ANA CRISTINA VIEIRA
DO CONEXÃO PODER
Em entrevista ao Conexão Poder, a deputada federal Gisela Simona (União-MT), manifestou preocupação com as propostas de redução imediata da jornada de trabalho no Brasil, citando possíveis reflexos negativos na economia e no custo de vida da população. A parlamentar afirmou que, embora reconheça o desgaste físico e mental dos trabalhadores, o país ainda não apresenta as condições necessárias para uma transição imediata para modelos como a escala 4x3.
Para a deputada, o debate exige uma análise técnica profunda para evitar o aumento do desemprego ou o repasse de custos ao consumidor final.
"O Brasil não tá preparado para isso do ponto de vista econômico", afirmou, ressaltando que até mesmo o Governo Federal tem ajustado o tom das discussões.

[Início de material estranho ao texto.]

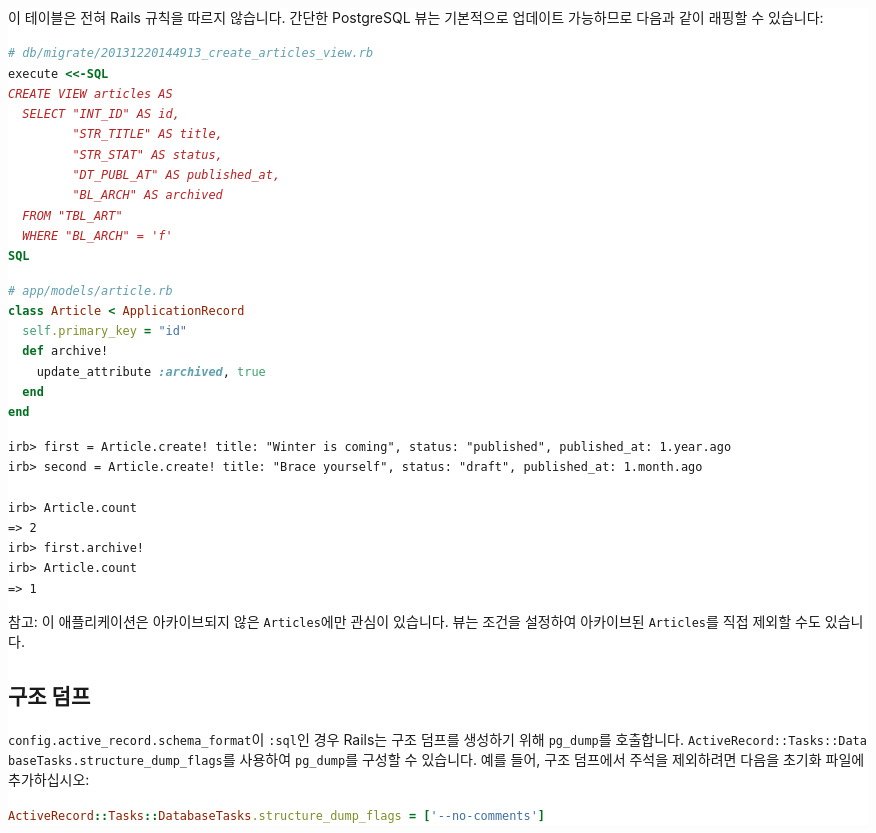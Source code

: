 이 테이블은 전혀 Rails 규칙을 따르지 않습니다. 간단한 PostgreSQL 뷰는 기본적으로 업데이트 가능하므로 다음과 같이 래핑할 수 있습니다:

```ruby
# db/migrate/20131220144913_create_articles_view.rb
execute <<-SQL
CREATE VIEW articles AS
  SELECT "INT_ID" AS id,
         "STR_TITLE" AS title,
         "STR_STAT" AS status,
         "DT_PUBL_AT" AS published_at,
         "BL_ARCH" AS archived
  FROM "TBL_ART"
  WHERE "BL_ARCH" = 'f'
SQL
```

```ruby
# app/models/article.rb
class Article < ApplicationRecord
  self.primary_key = "id"
  def archive!
    update_attribute :archived, true
  end
end
```

```irb
irb> first = Article.create! title: "Winter is coming", status: "published", published_at: 1.year.ago
irb> second = Article.create! title: "Brace yourself", status: "draft", published_at: 1.month.ago

irb> Article.count
=> 2
irb> first.archive!
irb> Article.count
=> 1
```

참고: 이 애플리케이션은 아카이브되지 않은 `Articles`에만 관심이 있습니다. 뷰는 조건을 설정하여 아카이브된 `Articles`를 직접 제외할 수도 있습니다.

구조 덤프
--------------

`config.active_record.schema_format`이 `:sql`인 경우 Rails는 구조 덤프를 생성하기 위해 `pg_dump`를 호출합니다.
`ActiveRecord::Tasks::DatabaseTasks.structure_dump_flags`를 사용하여 `pg_dump`를 구성할 수 있습니다.
예를 들어, 구조 덤프에서 주석을 제외하려면 다음을 초기화 파일에 추가하십시오:

```ruby
ActiveRecord::Tasks::DatabaseTasks.structure_dump_flags = ['--no-comments']
```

"O ministro do trabalho, o Marinho, ele esteve lá e disse que a proposta do governo é uma jornada de 40 horas semanais e de 5x2", pontuou.
Uma das principais preocupações manifestadas pela parlamentar é o efeito dominó que o aumento do custo da hora trabalhada pode gerar. Segundo Simona, a mudança pode empurrar trabalhadores para a informalidade ou para o modelo de prestação de serviço como Pessoa Jurídica (PJ).
"Aumentar informalidade você aumentar pessoas que vão ter que arcar com os próprios direitos para poder estar no mercado de trabalho", alertou.
Além disso, a deputada destacou que o custo operacional mais elevado será inevitavelmente transferido para os produtos básicos.
"Eu me preocupo muito com o preço final dos produtos porque no final das contas quando você vê é que vai ter o aumento do curso da hora trabalhada (...) isso vai tá lá no preço do gás de cozinha no preço dos alimentos em tudo mais", explicou.
Sobre o rito de aprovação da medida, Gisela Simona sugeriu que a alteração não seja "engessada" por meio de uma Proposta de Emenda à Constituição (PEC), mas por lei ordinária para permitir ajustes futuros caso os resultados não sejam os esperados.
"Nós poderíamos estar tratando desse assunto por uma lei ordinária em que seria mais fácil de ter uma eventual alteração caso não dê certo", argumentou.
Atualmente, o tema segue em discussão na Comissão de Constituição e Justiça (CCJ), onde audiências públicas com representantes da indústria, do comércio e de sindicatos de trabalhadores estão sendo realizadas para medir o impacto real da medida nos setores público e privado.